:: Task item ::
In the data below, find the lines containing "csname" and say how many there are, nothing more.

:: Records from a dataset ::
-------
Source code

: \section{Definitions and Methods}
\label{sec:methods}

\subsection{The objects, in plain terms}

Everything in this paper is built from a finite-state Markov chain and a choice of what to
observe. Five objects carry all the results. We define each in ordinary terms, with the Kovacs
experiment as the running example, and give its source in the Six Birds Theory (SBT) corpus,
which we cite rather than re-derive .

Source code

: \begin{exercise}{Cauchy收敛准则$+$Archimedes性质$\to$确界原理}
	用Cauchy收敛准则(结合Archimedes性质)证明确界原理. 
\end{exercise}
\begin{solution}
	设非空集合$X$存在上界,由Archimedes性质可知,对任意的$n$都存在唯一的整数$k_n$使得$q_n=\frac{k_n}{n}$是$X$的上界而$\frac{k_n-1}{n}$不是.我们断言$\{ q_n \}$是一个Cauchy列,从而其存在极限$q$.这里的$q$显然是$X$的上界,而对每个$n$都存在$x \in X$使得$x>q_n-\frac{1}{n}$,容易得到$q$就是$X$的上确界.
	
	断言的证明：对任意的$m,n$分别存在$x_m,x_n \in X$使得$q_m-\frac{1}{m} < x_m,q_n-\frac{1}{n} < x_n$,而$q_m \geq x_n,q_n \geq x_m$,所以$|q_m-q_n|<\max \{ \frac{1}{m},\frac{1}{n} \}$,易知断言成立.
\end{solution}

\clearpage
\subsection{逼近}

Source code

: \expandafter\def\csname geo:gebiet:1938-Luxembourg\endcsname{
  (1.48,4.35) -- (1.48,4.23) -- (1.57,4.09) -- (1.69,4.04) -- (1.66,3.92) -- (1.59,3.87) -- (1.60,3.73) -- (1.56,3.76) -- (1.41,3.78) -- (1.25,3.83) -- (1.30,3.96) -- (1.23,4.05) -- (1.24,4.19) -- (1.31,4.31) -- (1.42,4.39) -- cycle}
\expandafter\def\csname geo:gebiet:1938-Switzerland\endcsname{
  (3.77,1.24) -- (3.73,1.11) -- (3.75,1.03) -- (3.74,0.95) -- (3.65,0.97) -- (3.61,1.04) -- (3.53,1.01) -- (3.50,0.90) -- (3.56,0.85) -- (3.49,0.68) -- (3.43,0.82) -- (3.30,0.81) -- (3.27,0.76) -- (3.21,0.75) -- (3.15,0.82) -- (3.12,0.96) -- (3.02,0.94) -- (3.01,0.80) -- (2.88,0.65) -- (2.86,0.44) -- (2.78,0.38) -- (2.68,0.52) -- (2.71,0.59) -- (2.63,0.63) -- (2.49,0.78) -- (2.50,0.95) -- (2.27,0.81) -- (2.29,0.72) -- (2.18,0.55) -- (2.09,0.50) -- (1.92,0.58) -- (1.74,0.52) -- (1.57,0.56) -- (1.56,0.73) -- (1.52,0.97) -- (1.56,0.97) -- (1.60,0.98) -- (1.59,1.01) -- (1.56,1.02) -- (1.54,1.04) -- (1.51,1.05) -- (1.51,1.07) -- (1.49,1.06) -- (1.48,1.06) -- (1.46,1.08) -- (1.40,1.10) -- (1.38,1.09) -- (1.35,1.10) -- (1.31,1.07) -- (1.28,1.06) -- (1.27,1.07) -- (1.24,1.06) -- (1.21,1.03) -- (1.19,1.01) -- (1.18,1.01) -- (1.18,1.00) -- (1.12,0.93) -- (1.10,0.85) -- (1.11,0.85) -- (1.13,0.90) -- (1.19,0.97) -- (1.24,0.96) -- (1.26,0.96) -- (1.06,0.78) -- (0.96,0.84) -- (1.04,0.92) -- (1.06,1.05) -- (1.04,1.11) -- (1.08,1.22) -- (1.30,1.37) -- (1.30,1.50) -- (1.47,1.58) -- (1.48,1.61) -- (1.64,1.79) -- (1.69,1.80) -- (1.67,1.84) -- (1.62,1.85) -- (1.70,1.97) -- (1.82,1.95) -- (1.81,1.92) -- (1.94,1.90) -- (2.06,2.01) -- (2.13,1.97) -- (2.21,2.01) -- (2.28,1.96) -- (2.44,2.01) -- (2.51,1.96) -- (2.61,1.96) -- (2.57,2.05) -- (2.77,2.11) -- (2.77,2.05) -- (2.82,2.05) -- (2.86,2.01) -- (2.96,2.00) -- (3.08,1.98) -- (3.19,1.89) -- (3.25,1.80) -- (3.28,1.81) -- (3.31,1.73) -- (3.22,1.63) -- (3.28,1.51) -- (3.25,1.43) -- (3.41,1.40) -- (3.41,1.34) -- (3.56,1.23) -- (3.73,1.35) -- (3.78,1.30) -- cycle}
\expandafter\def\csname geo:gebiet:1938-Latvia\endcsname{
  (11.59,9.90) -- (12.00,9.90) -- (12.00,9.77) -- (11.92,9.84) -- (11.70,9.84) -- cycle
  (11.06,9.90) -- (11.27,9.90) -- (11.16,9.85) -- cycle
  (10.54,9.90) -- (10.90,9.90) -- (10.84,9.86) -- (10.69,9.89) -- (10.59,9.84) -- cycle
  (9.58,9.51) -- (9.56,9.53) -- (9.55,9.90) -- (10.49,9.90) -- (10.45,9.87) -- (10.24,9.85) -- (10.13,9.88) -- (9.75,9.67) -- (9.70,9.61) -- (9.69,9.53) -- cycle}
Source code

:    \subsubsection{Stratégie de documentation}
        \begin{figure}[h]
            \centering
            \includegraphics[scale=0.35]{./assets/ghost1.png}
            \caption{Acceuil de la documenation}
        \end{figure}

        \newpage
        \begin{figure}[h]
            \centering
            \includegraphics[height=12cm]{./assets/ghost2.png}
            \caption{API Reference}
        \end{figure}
-------
:: Your solution ::
3